M. Snodgrass se hâta de déclarer qu'il était bien obligé au gentleman de l'offre aimable qu'il lui faisait. La seule raison qui l'empêchât d'en profiter, c'est qu'il était fort satisfait de la manière dont les choses s'étaient passées.

L'affaire s'étant ainsi terminée heureusement, les témoins arrangèrent leurs boîtes, et tous quittèrent le terrain avec beaucoup plus de gaieté qu'ils n'en laissaient voir en y arrivant.

«Resterez-vous longtemps ici? demanda le docteur Slammer à M. Winkle, tandis qu'ils marchaient amicalement côte à côte.

– Je crois que nous partirons après-demain.

– Je serais très-heureux, après ce ridicule quiproquo, si vous vouliez bien me faire l'honneur de venir ce soir chez moi, avec votre ami. Êtes-vous engagé?

– Nous avons plusieurs amis à l'hôtel du Taureau, et je ne voudrais point les quitter aujourd'hui.

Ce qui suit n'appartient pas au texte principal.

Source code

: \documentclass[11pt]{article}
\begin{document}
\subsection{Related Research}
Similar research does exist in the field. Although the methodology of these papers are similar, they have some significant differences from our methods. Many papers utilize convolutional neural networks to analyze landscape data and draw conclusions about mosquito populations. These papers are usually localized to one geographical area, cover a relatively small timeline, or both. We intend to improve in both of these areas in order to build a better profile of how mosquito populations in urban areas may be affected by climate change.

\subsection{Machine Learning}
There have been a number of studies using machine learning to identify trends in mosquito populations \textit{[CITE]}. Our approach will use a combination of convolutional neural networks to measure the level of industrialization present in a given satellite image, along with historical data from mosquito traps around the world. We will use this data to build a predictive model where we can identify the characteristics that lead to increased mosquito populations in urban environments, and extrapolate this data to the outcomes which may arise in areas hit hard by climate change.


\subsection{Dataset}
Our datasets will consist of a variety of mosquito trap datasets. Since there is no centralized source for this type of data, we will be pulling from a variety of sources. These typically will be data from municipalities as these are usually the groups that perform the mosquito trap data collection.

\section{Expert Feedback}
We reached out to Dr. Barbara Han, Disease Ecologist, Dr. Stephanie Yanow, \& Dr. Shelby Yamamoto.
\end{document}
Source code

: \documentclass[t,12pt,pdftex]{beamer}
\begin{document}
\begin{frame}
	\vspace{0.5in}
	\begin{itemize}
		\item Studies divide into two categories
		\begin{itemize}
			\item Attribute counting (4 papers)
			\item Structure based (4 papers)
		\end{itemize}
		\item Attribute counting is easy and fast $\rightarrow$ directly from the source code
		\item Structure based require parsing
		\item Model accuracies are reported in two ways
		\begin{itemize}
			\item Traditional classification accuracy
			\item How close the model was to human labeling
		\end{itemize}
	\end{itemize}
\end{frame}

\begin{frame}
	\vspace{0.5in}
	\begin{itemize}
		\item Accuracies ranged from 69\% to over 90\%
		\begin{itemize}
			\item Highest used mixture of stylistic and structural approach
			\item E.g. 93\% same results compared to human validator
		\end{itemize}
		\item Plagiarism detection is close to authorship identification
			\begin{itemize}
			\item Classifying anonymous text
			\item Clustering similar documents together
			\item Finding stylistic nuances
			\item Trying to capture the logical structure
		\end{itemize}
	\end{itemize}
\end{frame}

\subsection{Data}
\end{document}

Mais nous serions enchantés si vous consentiez à amener ces messieurs pour passer la soirée avec nous.

– Avec grand plaisir. Ne sera-t-il point trop tard, à dix heures, pour vous faire une petite visite d'une demi-heure?

– Non certainement. Je serai fort heureux de vous présenter à mes amis, M. Pickwick et M. Tupman.

– J'en serai charmé, répliqua le petit docteur, ne soupçonnant guère qu'il connaissait déjà M. Tupman.

– Vous viendrez sans faute? demanda M Snodgrass.

– Oh! assurément.»

En parlant ainsi, ils étaient arrivés sur la grande route. Les adieux se firent avec cordialité, et tandis que le docteur et ses amis se rendirent à leur caserne, M. Winkle et M. Snodgrass rentrèrent joyeusement à l'hôtel.

CHAPITRE III.
Une nouvelle connaissance. Histoire d'un clown. Une interruption désagréable et une rencontre fâcheuse

M. Pickwick avait ressenti quelque inquiétude en voyant se prolonger l'absence de ses deux amis, et en se rappelant leur conduite mystérieuse pendant toute la matinée. Ce fut donc avec un véritable plaisir qu'il se leva pour les recevoir, et avec un intérêt peu ordinaire qu'il leur demanda ce qui avait pu les retenir si longtemps. En réponse à cette question, M. Snodgrass allait faire l'historique des circonstances que nous venons de rapporter, lorsqu'il s'aperçut qu'entre M. Tupman et leur compagnon de voyage il y avait dans la chambre un nouvel étranger, d'une apparence également singulière. C'était un homme vieilli par les soucis, dont la face creuse, aux pommettes proéminentes, avec des yeux étincelants quoique profondément encaissés, était rendue plus frappante encore par les cheveux noirs et lisses qui pendaient en désordre sur son collet. Sa mâchoire était si longue et si maigre qu'on aurait pu croire qu'il faisait exprès de retirer ses joues, par une contraction des muscles, si l'expression immobile de ses traits et de sa bouche entrouverte n'avait pas fait voir que c'était là sa physionomie habituelle. Son cou était entouré d'un châle vert, dont les larges bouts, descendant sur sa poitrine, étaient aperçus à travers les boutonnières usées d'un vieux gilet. Enfin, il avait une longue redingote noire, un pantalon de gros drap et des bottes tombant en ruines.

Les yeux de M. Snodgrass s'arrêtèrent donc sur ce personnage mal léché, et M. Pickwick, qui s'en aperçut, dit en étendant la main de son côté: «Un ami de notre nouvel ami. Nous avons découvert ce matin que notre ami est engagé au théâtre de cet endroit, quoiqu'il désire que cette circonstance ne soit pas généralement connue. Ce gentleman est un membre de la même profession, et il allait nous régaler d'une petite anecdote lorsque vous êtes entrés.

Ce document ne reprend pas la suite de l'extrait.